Now would you be just as upset?

Your answers (no need to reveal them here) will give you clues to why what she said is so upsetting.

A.Smith said...

@CareyCarey and @Kit - I think you're both making the same point, so I'll respond to both at the same time...

Sparklyhero's comment made me continue to think about something I'd realized as I typed this up...

My issues with this friend isn't really about that one situation. Well -- at least this one situation was brought back up for me because of things that have happened since then.

To answer your question, Kit (which I do here because I want to be clear) yes. If I substitute those things in, and it's this same friend, I would be upset. Other friends -- maybe not -- but other friends probably wouldn't have made that comment true or not.

My issue isn't that she didn't care as much as it is that of my close friends, and I do count her among my close friends, she's probably the worst about wanting to go on and on about things that "don't matter." And that annoys me to high heaven, but as I say in the post if it matters to a friend the least I can do is listen.

As I've considered and re considered, the reason(s) I'm upset is more that the same respect I've afforded her, she didn't see fit to afford me. Further I suppose the only time she doesn't like talking about things that are pointless is when they don't concern her. My BFF isn't big on pointless items either. As a result, he wouldn't call me up to talk about pointless things in my life OR his.

This isn't "someone told me the truth about myself and I don't want to accept it." Wanting to be sure of that is partly why I didn't address this with her back when it happened. Not to mention, I didn't need her to be real with me -- I hadn't gone head over heels crazy about the subject. Previously she'd feigned extreme interest (to the point of bringing it up herself on multiple occasions) and that was one reason she was the person I went to with this.

What both of your comments (and sparklyhero's, even though my initial response to her sorta says the opposite) do make me realize is that while I still think she was wrong for what she said, it probably is bothering me more because of other things than just this one incident by itself.

CareyCarey said...

Hello Ashley,

I believe me and Kit are saying the same thing but let me clarify my point.

When I say I have to find the reasons I am "hurt", I am speaking from a perspective that nobody controls my emotions.

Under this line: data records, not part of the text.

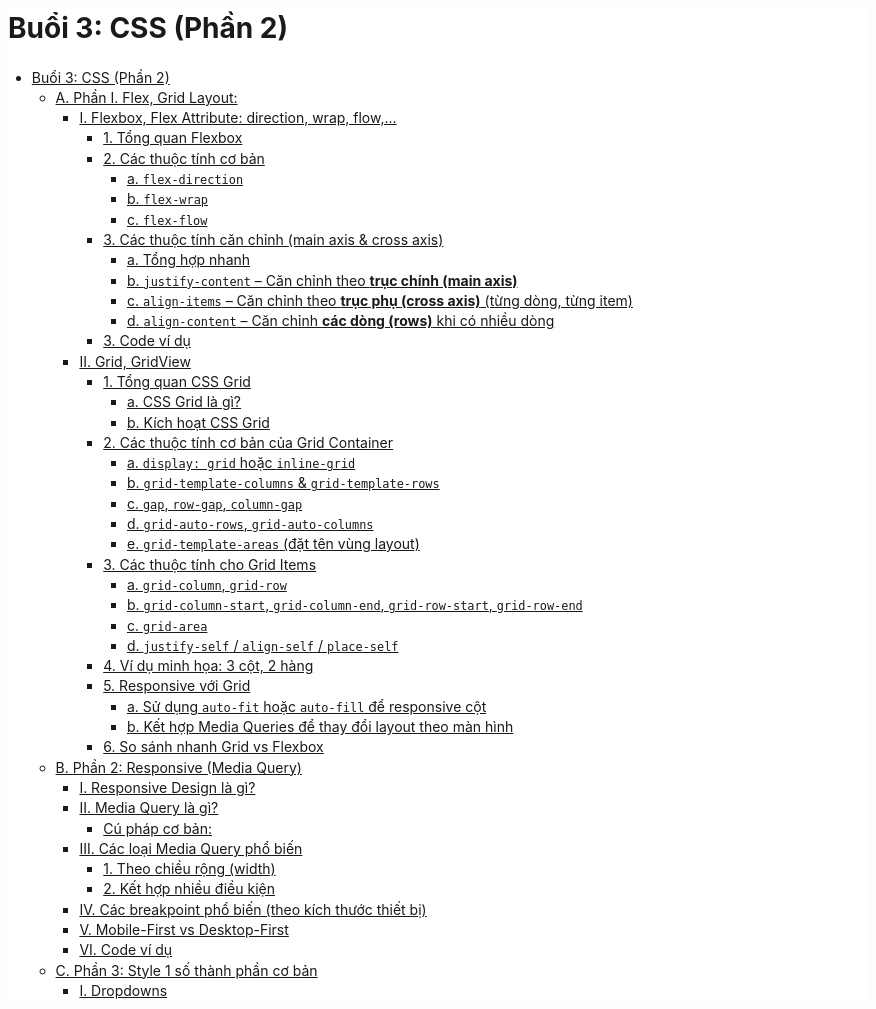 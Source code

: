 # Buổi 3: CSS (Phần 2)

- [Buổi 3: CSS (Phần 2)](#buổi-3-css-phần-2)
  - [A. Phần I. Flex, Grid Layout:](#a-phần-i-flex-grid-layout)
    - [I. Flexbox, Flex Attribute: direction, wrap, flow,...](#i-flexbox-flex-attribute-direction-wrap-flow)
      - [1. Tổng quan Flexbox](#1-tổng-quan-flexbox)
      - [2. Các thuộc tính cơ bản](#2-các-thuộc-tính-cơ-bản)
        - [a. `flex-direction`](#a-flex-direction)
        - [b. `flex-wrap`](#b-flex-wrap)
        - [c. `flex-flow`](#c-flex-flow)
      - [3. Các thuộc tính căn chỉnh (main axis \& cross axis)](#3-các-thuộc-tính-căn-chỉnh-main-axis--cross-axis)
        - [a. Tổng hợp nhanh](#a-tổng-hợp-nhanh)
        - [b. `justify-content` – Căn chỉnh theo **trục chính (main axis)**](#b-justify-content--căn-chỉnh-theo-trục-chính-main-axis)
        - [c. `align-items` – Căn chỉnh theo **trục phụ (cross axis)** (từng dòng, từng item)](#c-align-items--căn-chỉnh-theo-trục-phụ-cross-axis-từng-dòng-từng-item)
        - [d. `align-content` – Căn chỉnh **các dòng (rows)** khi có nhiều dòng](#d-align-content--căn-chỉnh-các-dòng-rows-khi-có-nhiều-dòng)
      - [3. Code ví dụ](#3-code-ví-dụ)
    - [II. Grid, GridView](#ii-grid-gridview)
      - [1. Tổng quan CSS Grid](#1-tổng-quan-css-grid)
        - [a. CSS Grid là gì?](#a-css-grid-là-gì)
        - [b. Kích hoạt CSS Grid](#b-kích-hoạt-css-grid)
      - [2. Các thuộc tính cơ bản của Grid Container](#2-các-thuộc-tính-cơ-bản-của-grid-container)
        - [a. `display: grid` hoặc `inline-grid`](#a-display-grid-hoặc-inline-grid)
        - [b. `grid-template-columns` \& `grid-template-rows`](#b-grid-template-columns--grid-template-rows)
        - [c. `gap`, `row-gap`, `column-gap`](#c-gap-row-gap-column-gap)
        - [d. `grid-auto-rows`, `grid-auto-columns`](#d-grid-auto-rows-grid-auto-columns)
        - [e. `grid-template-areas` (đặt tên vùng layout)](#e-grid-template-areas-đặt-tên-vùng-layout)
      - [3. Các thuộc tính cho Grid Items](#3-các-thuộc-tính-cho-grid-items)
        - [a. `grid-column`, `grid-row`](#a-grid-column-grid-row)
        - [b. `grid-column-start`, `grid-column-end`, `grid-row-start`, `grid-row-end`](#b-grid-column-start-grid-column-end-grid-row-start-grid-row-end)
        - [c. `grid-area`](#c-grid-area)
        - [d. `justify-self` / `align-self` / `place-self`](#d-justify-self--align-self--place-self)
      - [4. Ví dụ minh họa: 3 cột, 2 hàng](#4-ví-dụ-minh-họa-3-cột-2-hàng)
      - [5. Responsive với Grid](#5-responsive-với-grid)
        - [a. Sử dụng `auto-fit` hoặc `auto-fill` để responsive cột](#a-sử-dụng-auto-fit-hoặc-auto-fill-để-responsive-cột)
        - [b. Kết hợp Media Queries để thay đổi layout theo màn hình](#b-kết-hợp-media-queries-để-thay-đổi-layout-theo-màn-hình)
      - [6. So sánh nhanh Grid vs Flexbox](#6-so-sánh-nhanh-grid-vs-flexbox)
  - [B. Phần 2: Responsive (Media Query)](#b-phần-2-responsive-media-query)
    - [I. Responsive Design là gì?](#i-responsive-design-là-gì)
    - [II. Media Query là gì?](#ii-media-query-là-gì)
      - [Cú pháp cơ bản:](#cú-pháp-cơ-bản)
    - [III. Các loại Media Query phổ biến](#iii-các-loại-media-query-phổ-biến)
      - [1. Theo chiều rộng (width)](#1-theo-chiều-rộng-width)
      - [2. Kết hợp nhiều điều kiện](#2-kết-hợp-nhiều-điều-kiện)
    - [IV. Các breakpoint phổ biến (theo kích thước thiết bị)](#iv-các-breakpoint-phổ-biến-theo-kích-thước-thiết-bị)
    - [V. Mobile-First vs Desktop-First](#v-mobile-first-vs-desktop-first)
    - [VI. Code ví dụ](#vi-code-ví-dụ)
  - [C. Phần 3: Style 1 số thành phần cơ bản](#c-phần-3-style-1-số-thành-phần-cơ-bản)
    - [I. Dropdowns](#i-dropdowns)

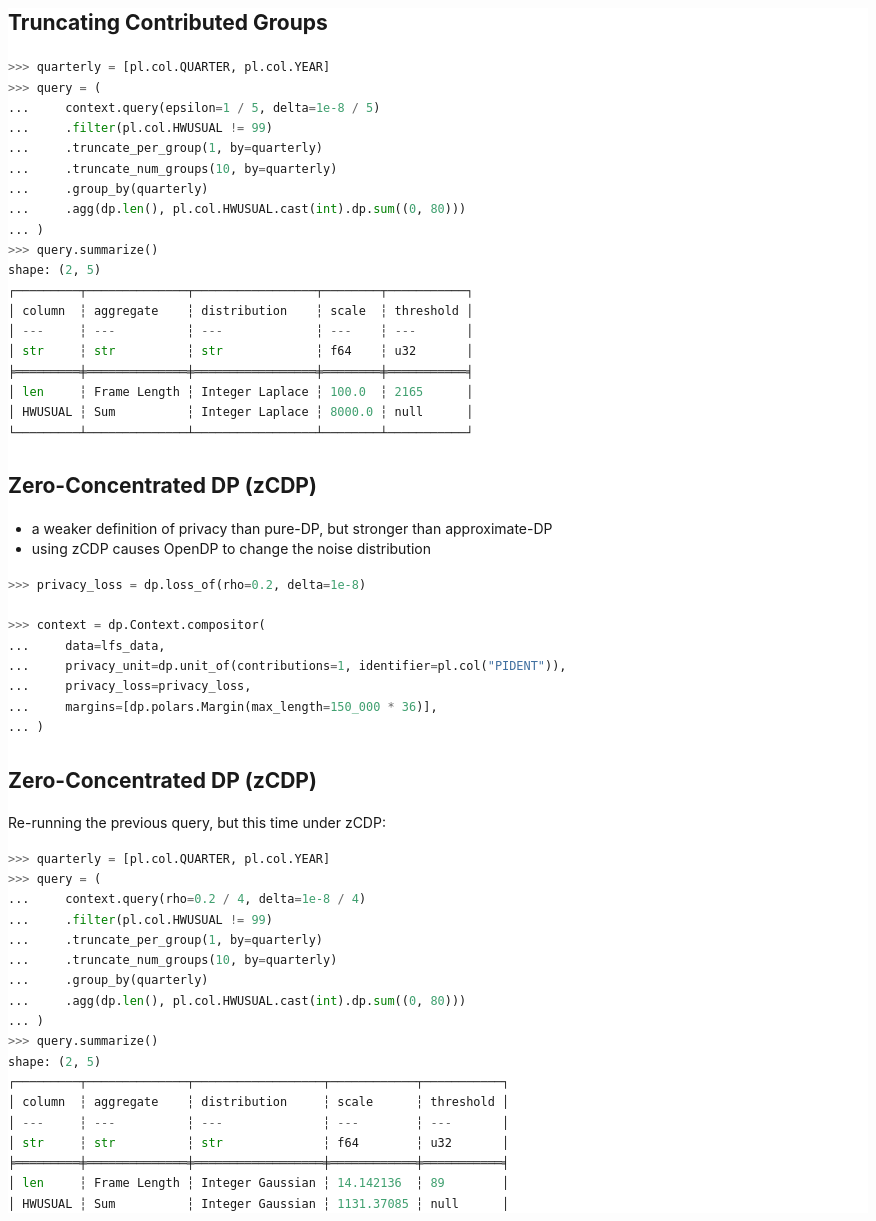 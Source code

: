 ## Truncating Contributed Groups
```python
>>> quarterly = [pl.col.QUARTER, pl.col.YEAR]
>>> query = (
...     context.query(epsilon=1 / 5, delta=1e-8 / 5)
...     .filter(pl.col.HWUSUAL != 99)
...     .truncate_per_group(1, by=quarterly)
...     .truncate_num_groups(10, by=quarterly)
...     .group_by(quarterly)
...     .agg(dp.len(), pl.col.HWUSUAL.cast(int).dp.sum((0, 80)))
... )
>>> query.summarize()
shape: (2, 5)
┌─────────┬──────────────┬─────────────────┬────────┬───────────┐
│ column  ┆ aggregate    ┆ distribution    ┆ scale  ┆ threshold │
│ ---     ┆ ---          ┆ ---             ┆ ---    ┆ ---       │
│ str     ┆ str          ┆ str             ┆ f64    ┆ u32       │
╞═════════╪══════════════╪═════════════════╪════════╪═══════════╡
│ len     ┆ Frame Length ┆ Integer Laplace ┆ 100.0  ┆ 2165      │
│ HWUSUAL ┆ Sum          ┆ Integer Laplace ┆ 8000.0 ┆ null      │
└─────────┴──────────────┴─────────────────┴────────┴───────────┘

```

## Zero-Concentrated DP (zCDP)

- a weaker definition of privacy than pure-DP, but stronger than approximate-DP
- using zCDP causes OpenDP to change the noise distribution

```python
>>> privacy_loss = dp.loss_of(rho=0.2, delta=1e-8)

>>> context = dp.Context.compositor(
...     data=lfs_data,
...     privacy_unit=dp.unit_of(contributions=1, identifier=pl.col("PIDENT")),
...     privacy_loss=privacy_loss,
...     margins=[dp.polars.Margin(max_length=150_000 * 36)],
... )

```

## Zero-Concentrated DP (zCDP)

Re-running the previous query, but this time under zCDP:

```python
>>> quarterly = [pl.col.QUARTER, pl.col.YEAR]
>>> query = (
...     context.query(rho=0.2 / 4, delta=1e-8 / 4)
...     .filter(pl.col.HWUSUAL != 99)
...     .truncate_per_group(1, by=quarterly)
...     .truncate_num_groups(10, by=quarterly)
...     .group_by(quarterly)
...     .agg(dp.len(), pl.col.HWUSUAL.cast(int).dp.sum((0, 80)))
... )
>>> query.summarize()
shape: (2, 5)
┌─────────┬──────────────┬──────────────────┬────────────┬───────────┐
│ column  ┆ aggregate    ┆ distribution     ┆ scale      ┆ threshold │
│ ---     ┆ ---          ┆ ---              ┆ ---        ┆ ---       │
│ str     ┆ str          ┆ str              ┆ f64        ┆ u32       │
╞═════════╪══════════════╪══════════════════╪════════════╪═══════════╡
│ len     ┆ Frame Length ┆ Integer Gaussian ┆ 14.142136  ┆ 89        │
│ HWUSUAL ┆ Sum          ┆ Integer Gaussian ┆ 1131.37085 ┆ null      │
```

The emotion "surprised" only last a few moments, "hurt" is a vague secondary emotion, which can last a very long time if the root of the problem is not discovered. Blaming someone else for our feelings, will have us looking in the wrong place.

So I am merely suggesting that the question was faulty because I do not know the particulars behind your discomfort(not what she did). That's your pain.

Furthermore, if someone says something about you, or to you, that is true, than again, you have to find the core root of your discomfort. If it's not true, and you again are disturbed, then hey, the problem still rests in your heart.

What, they lied on you? And, so what? It's not true, right. What, they didn't react like "we" would have reacted? What, they didn't live by your/our "code" of friendship. What, they didn't say they were sorry, like "you/we" would have done? I mean, those are just examples, but it's generally about our own expectations/reactions and how we process our feelings.

j-renee said...

I don't like rude people, espcially those that aren't mindful to think before they speak. Gah! I feel that some people should just know better, you know? Why should you or anyone else in the same situation have to confront someone when that individual should be more aware? I find that many times, conversations in which we attempt confront issues which mirror an obvious right/wrong, are growing old. Some people should flat out know what's appropriate to say and not say.
You are definitely not wrong. There is no excuse for shear rudeness.